Segment Open
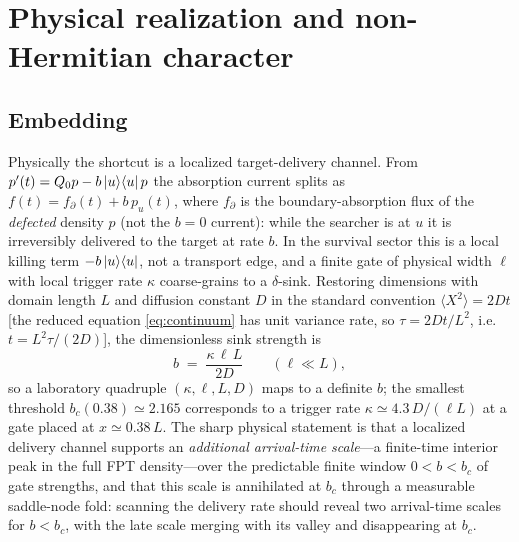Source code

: \documentclass[reprint,amsmath,amssymb,aps,prresearch,longbibliography]{revtex4-2}
\begin{document}
\section{Physical realization and non-Hermitian character}\label{sec:physical}

\subsection{Embedding}\label{sec:physA}
Physically the shortcut is a localized target-delivery channel. From $p'(t)=Q_0p-b\ket{u}\!\bra{u}p$
the absorption current splits as $f(t)=f_\partial(t)+b\,p_u(t)$, where $f_\partial$ is the
boundary-absorption flux of the \emph{defected} density $p$ (not the $b=0$ current): while the
searcher is at $u$ it is irreversibly delivered to the target at rate $b$. In the survival sector this is a local killing term
$-b\ket{u}\!\bra{u}$, not a transport edge, and a finite gate of physical width $\ell$ with local
trigger rate $\kappa$ coarse-grains to a $\delta$-sink. Restoring dimensions with domain length $L$
and diffusion constant $D$ in the standard convention $\langle X^2\rangle=2Dt$ [the reduced equation
\eqref{eq:continuum} has unit variance rate, so $\tau=2Dt/L^2$, i.e.\ $t=L^2\tau/(2D)$], the
dimensionless sink strength is
\begin{equation}
b\;=\;\frac{\kappa\,\ell\,L}{2D}\qquad(\ell\ll L),
\label{eq:nondim}
\end{equation}
so a laboratory quadruple $(\kappa,\ell,L,D)$ maps to a definite $b$; the smallest threshold
$b_c(0.38)\simeq2.165$ corresponds to a trigger rate $\kappa\simeq4.3\,D/(\ell L)$ at a gate placed at
$x\simeq0.38\,L$. The sharp physical statement is that a localized delivery channel supports an
\emph{additional arrival-time scale}---a finite-time interior peak in the full FPT density---over
the predictable finite window $0<b<b_c$ of gate strengths, and that this scale is annihilated at
$b_c$ through a measurable saddle-node fold: scanning the delivery rate should reveal two
arrival-time scales for $b<b_c$, with the late scale merging with its valley and disappearing at
$b_c$.
\end{document}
Segment Closed
**Problem**
Write the data above out exactly. Leave out any pictures.

**Solution**
Source code

: \documentclass[reprint,amsmath,amssymb,aps,prresearch,longbibliography]{revtex4-2}
\begin{document}
\section{Physical realization and non-Hermitian character}\label{sec:physical}

\subsection{Embedding}\label{sec:physA}
Physically the shortcut is a localized target-delivery channel. From $p'(t)=Q_0p-b\ket{u}\!\bra{u}p$
the absorption current splits as $f(t)=f_\partial(t)+b\,p_u(t)$, where $f_\partial$ is the
boundary-absorption flux of the \emph{defected} density $p$ (not the $b=0$ current): while the
searcher is at $u$ it is irreversibly delivered to the target at rate $b$. In the survival sector this is a local killing term
$-b\ket{u}\!\bra{u}$, not a transport edge, and a finite gate of physical width $\ell$ with local
trigger rate $\kappa$ coarse-grains to a $\delta$-sink. Restoring dimensions with domain length $L$
and diffusion constant $D$ in the standard convention $\langle X^2\rangle=2Dt$ [the reduced equation
\eqref{eq:continuum} has unit variance rate, so $\tau=2Dt/L^2$, i.e.\ $t=L^2\tau/(2D)$], the
dimensionless sink strength is
\begin{equation}
b\;=\;\frac{\kappa\,\ell\,L}{2D}\qquad(\ell\ll L),
\label{eq:nondim}
\end{equation}
so a laboratory quadruple $(\kappa,\ell,L,D)$ maps to a definite $b$; the smallest threshold
$b_c(0.38)\simeq2.165$ corresponds to a trigger rate $\kappa\simeq4.3\,D/(\ell L)$ at a gate placed at
$x\simeq0.38\,L$. The sharp physical statement is that a localized delivery channel supports an
\emph{additional arrival-time scale}---a finite-time interior peak in the full FPT density---over
the predictable finite window $0<b<b_c$ of gate strengths, and that this scale is annihilated at
$b_c$ through a measurable saddle-node fold: scanning the delivery rate should reveal two
arrival-time scales for $b<b_c$, with the late scale merging with its valley and disappearing at
$b_c$.
\end{document}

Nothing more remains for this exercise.